Cuenta la leyenda: "tras ser decapitado San Juan Bautista, varias gotas de su sangre cayeron al suelo e hicieron germinar esta planta: cada vez que estrujamos los pétalos de esta flor, surge un líquido rojo que es la sangre misma de San Juan, que posee grandes poderes mágicos y curativos." La hierba de San Juan cura las depresiones (ayuda de forma natural en estados de tristeza y bajo estado de ánimo) y "ahuyenta los malos espíritus, puesto que San Juan es, al igual que San Jorge, la representación de la luz que baja a la tierra a derrotar a las fuerzas de las tinieblas". Recolectada en la noche de San Juan, disecada y guardada en frascos herméticamente cerrados, podemos disfrutar de sus bondades durante todo el año, hasta la próxima recolección.
El aceite, para uso externo (oleum hyperici) es útil para los estados de apatía, alivio de los dolores estomacales, afecciones bronquiales, cicatrización de heridas y quemaduras (también las del sol), así como en caso de hemorroides, se prepara del modo siguiente: 125 gramos de flores secas, o sumidades floridas de hipérico recién recolectadas, y medio litro de aceite de oliva. Tapamos bien la botella, la ponemos boca abajo, para asegurarnos de su cierre perfecto, y lo mantenemos en esta posición durante cuarenta días a sol y sereno, removiendo con delicadeza todos los días la botella, luego colamos el aceite, retiramos y exprimimos bien las flores, lo embotellamos en frascos, bien tapados, y lo guardamos en un lugar fresco y oscuro.
El aceite de hipérico, contiene aceite esencial (a-pineno y carburos sesquiterpénicos), polifenoles (ácido caféico y clorogénico), flavonoides, el principal es el hiperósido (galactósido de quercetol), acompañado de rutósido y quercetol. Taninos catéquicos (flobafeno) y pigmento rojo (hipericina, del grupo de las antronas).
Sus propiedades son colagogas (flavonoides), antiespasmódicas, sedante y antidepresivo ligero (hiperacina), astringente, antidiarreico y antihemorrágico (flobafeno). En uso externo es antiséptico, cicatrizante (aceite esencial) y astringente (taninos). Es fotosensible (hiperacina), en caso de insolación puede producir inflamaciones cutáneas y de mucosas.

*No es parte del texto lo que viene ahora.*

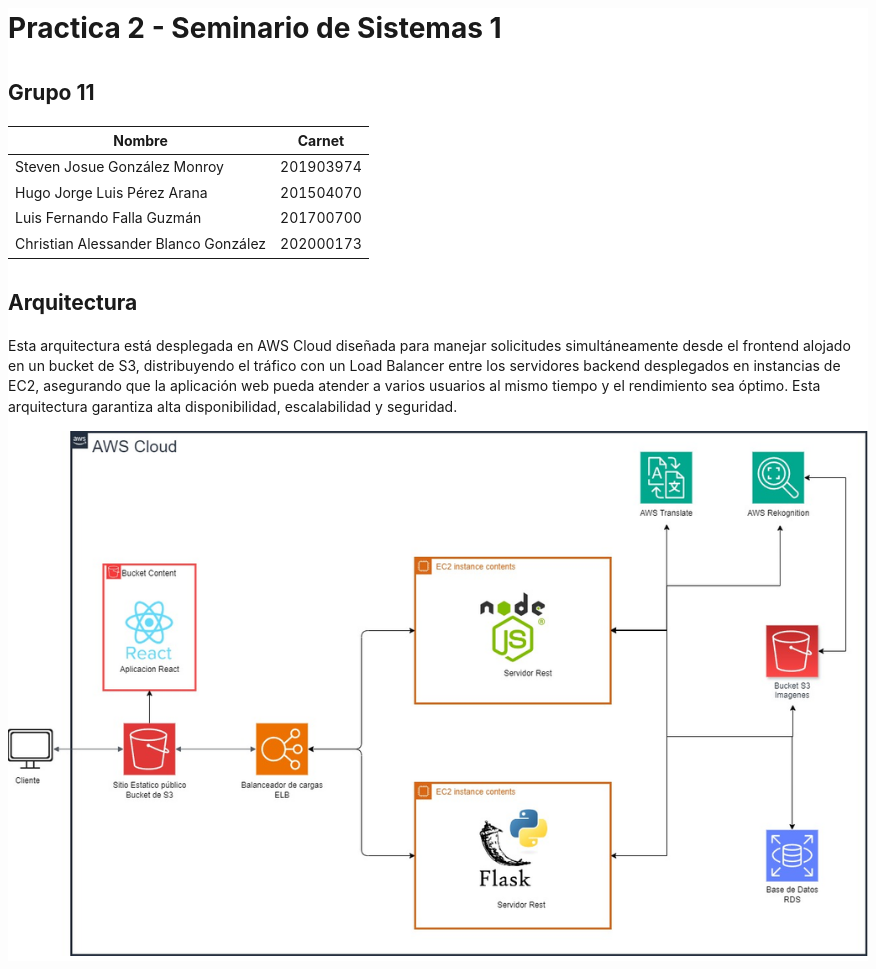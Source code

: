 # Practica 2 - Seminario de Sistemas 1

## Grupo 11

| Nombre                                | Carnet  |
|---------------------------------------|---------|
|Steven Josue González Monroy           |201903974|
| Hugo Jorge Luis Pérez Arana           |201504070|
| Luis Fernando Falla Guzmán            |201700700|
| Christian Alessander Blanco González  |202000173|

## Arquitectura

Esta arquitectura está desplegada en AWS Cloud diseñada para manejar solicitudes simultáneamente desde el frontend alojado en un bucket de S3, distribuyendo el tráfico con un Load Balancer entre los servidores backend desplegados en instancias de EC2, asegurando que la aplicación web pueda atender a varios usuarios al mismo tiempo y el rendimiento sea óptimo. Esta arquitectura garantiza alta disponibilidad, escalabilidad y seguridad.

![arquitectura](./assets/arquitectura.jpg)
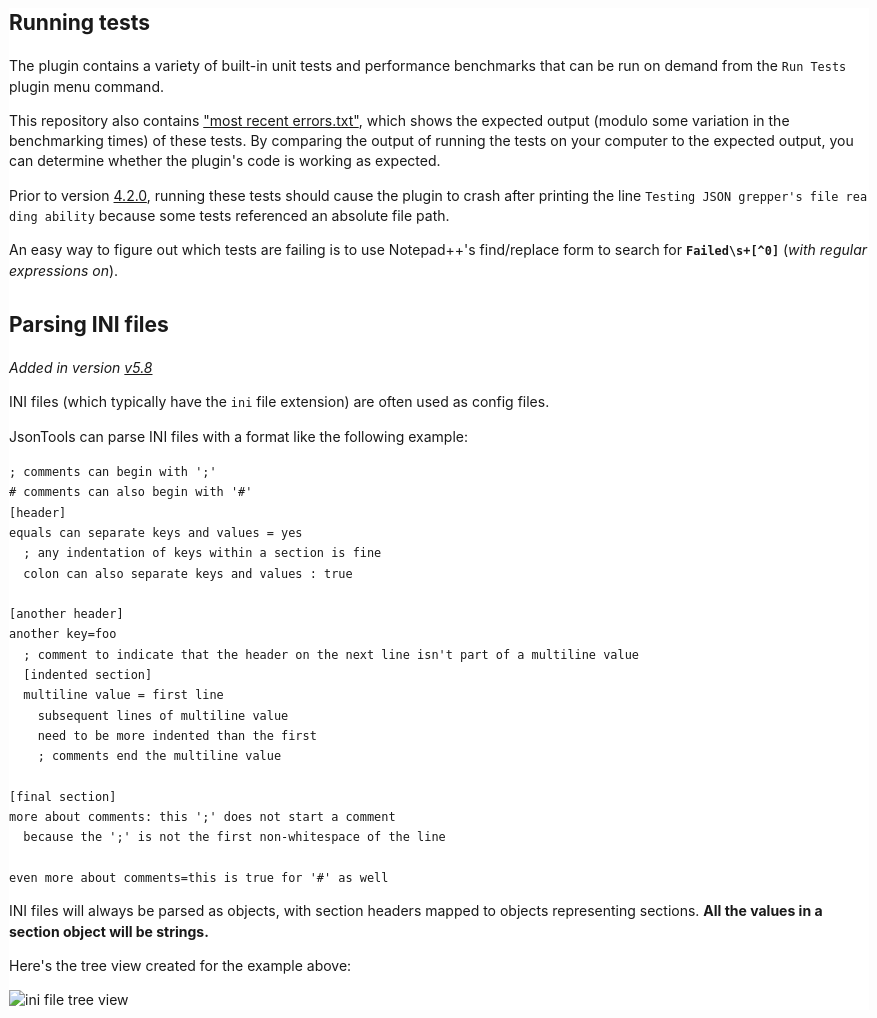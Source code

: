 ## Running tests ##

The plugin contains a variety of built-in unit tests and performance benchmarks that can be run on demand from the `Run Tests` plugin menu command.

This repository also contains ["most recent errors.txt"](/most%20recent%20errors.txt), which shows the expected output (modulo some variation in the benchmarking times) of these tests. By comparing the output of running the tests on your computer to the expected output, you can determine whether the plugin's code is working as expected.

Prior to version [4.2.0](/CHANGELOG.md#420---2022-10-29), running these tests should cause the plugin to crash after printing the line `Testing JSON grepper's file reading ability` because some tests referenced an absolute file path.

An easy way to figure out which tests are failing is to use Notepad++'s find/replace form to search for __`Failed\s+[^0]`__ (*with regular expressions on*).

## Parsing INI files ##

*Added in version [v5.8](/CHANGELOG.md#580---2023-10-09)*

INI files (which typically have the `ini` file extension) are often used as config files.

JsonTools can parse INI files with a format like the following example:
```
; comments can begin with ';'
# comments can also begin with '#'
[header]
equals can separate keys and values = yes
  ; any indentation of keys within a section is fine
  colon can also separate keys and values : true

[another header]
another key=foo
  ; comment to indicate that the header on the next line isn't part of a multiline value
  [indented section]
  multiline value = first line
    subsequent lines of multiline value
    need to be more indented than the first
    ; comments end the multiline value

[final section]
more about comments: this ';' does not start a comment
  because the ';' is not the first non-whitespace of the line

even more about comments=this is true for '#' as well
```

INI files will always be parsed as objects, with section headers mapped to objects representing sections. __All the values in a section object will be strings.__

Here's the tree view created for the example above:

![ini file tree view](/docs/ini%20file%20tree%20view.PNG)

En uso externo para heridas, quemaduras, úlceras, hemorrágias, cicatrices recientes, quemaduras solares (tras una exposición excesiva al sol con graves secuelas, se aplica por la noche aceite de hipérico, cubrimos con una gasa o una camiseta durante toda la noche), en caso de urticarias, llagas (de los ancianos y las previene) o ampollas en los pies o como hidratante.
Regenerador celular. Muy eficaz para las pieles dañadas por agentes externos regenerando los tejidos dañados favorece la recuperación de heridas, cortes...
(http://aromaesencias.blogspot.com)
Aplicaciones mágicas: En la Edad Media, se quemaba en las casas en las que se creía que había entrado el demonio, hasta tal punto que era conocida como Fuga daemonium ("espantademonios"). Algunos nombres populares, como el francés y el italiano, son reminiscencias de aquel sobrenombre. Se dice que cura la melancolía (recordemos que es un buen antidepresivo natural) y que atrae el amor. En la cultura celta, se decía que las hadas malas, los duendes y los magos de malas intenciones no entrarían nunca en una casa cuyas ventanas estuvieran protegidas por ramitos de esta planta.
¿Quiere saber si su vecino es un brujo? Métale (si es que se deja) en la boca un trozo de esta planta. Según la tradición, si lo es, no podrá evitar confesarlo (bueno, no podemos garantizar esto último, pero sí la sorpresa de su vecino).